| INPUT FOR THIS TASK |
——————————
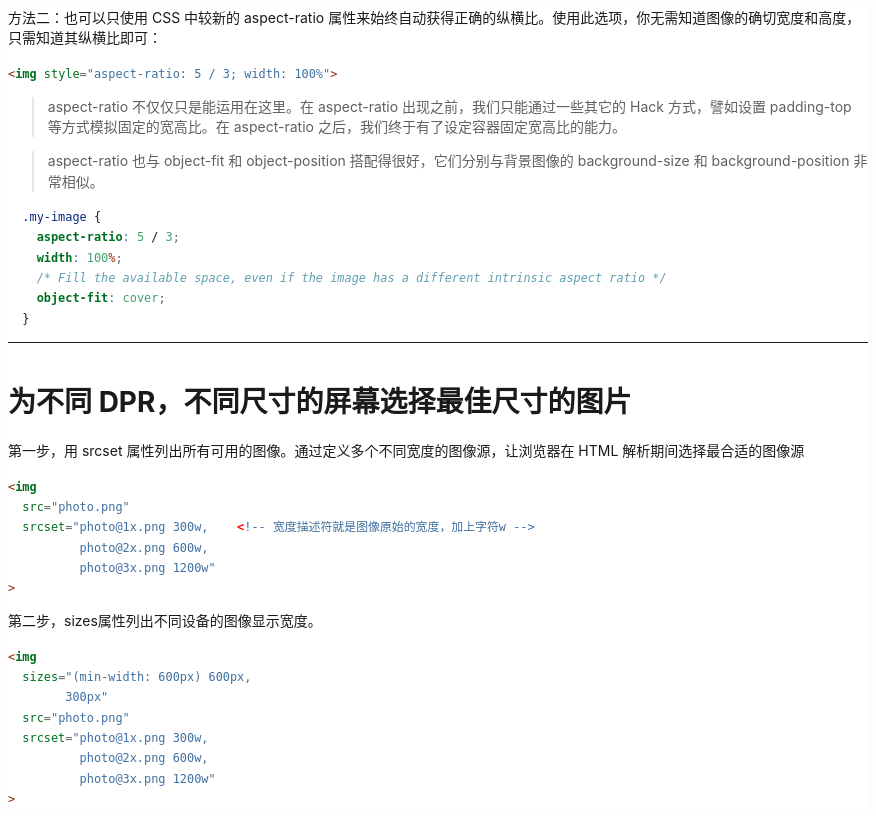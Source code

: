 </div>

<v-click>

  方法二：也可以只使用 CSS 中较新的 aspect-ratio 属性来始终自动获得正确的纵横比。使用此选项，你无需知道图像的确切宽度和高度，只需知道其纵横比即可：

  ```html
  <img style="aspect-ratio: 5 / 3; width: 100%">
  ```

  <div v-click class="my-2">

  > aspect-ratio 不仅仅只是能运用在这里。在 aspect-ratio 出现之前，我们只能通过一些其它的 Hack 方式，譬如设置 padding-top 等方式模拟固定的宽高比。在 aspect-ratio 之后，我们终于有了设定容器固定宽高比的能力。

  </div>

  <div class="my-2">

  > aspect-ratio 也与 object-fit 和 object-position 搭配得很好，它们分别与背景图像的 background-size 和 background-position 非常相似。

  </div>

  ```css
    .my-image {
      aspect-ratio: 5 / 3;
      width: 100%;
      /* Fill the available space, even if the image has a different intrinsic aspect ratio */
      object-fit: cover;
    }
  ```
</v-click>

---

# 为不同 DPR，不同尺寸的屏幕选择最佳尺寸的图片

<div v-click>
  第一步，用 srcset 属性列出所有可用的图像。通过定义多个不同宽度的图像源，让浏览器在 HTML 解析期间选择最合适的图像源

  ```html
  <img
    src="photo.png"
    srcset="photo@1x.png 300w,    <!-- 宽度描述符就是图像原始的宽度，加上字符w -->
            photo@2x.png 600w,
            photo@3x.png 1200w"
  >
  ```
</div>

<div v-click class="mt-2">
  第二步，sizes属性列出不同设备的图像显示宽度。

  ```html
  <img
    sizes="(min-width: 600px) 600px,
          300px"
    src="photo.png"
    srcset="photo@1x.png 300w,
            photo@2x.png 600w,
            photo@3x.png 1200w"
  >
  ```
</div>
——————————
Show the lines of the data that hold the word "class".

  <div v-click class="my-2">
  <div class="my-2">
<div v-click class="mt-2">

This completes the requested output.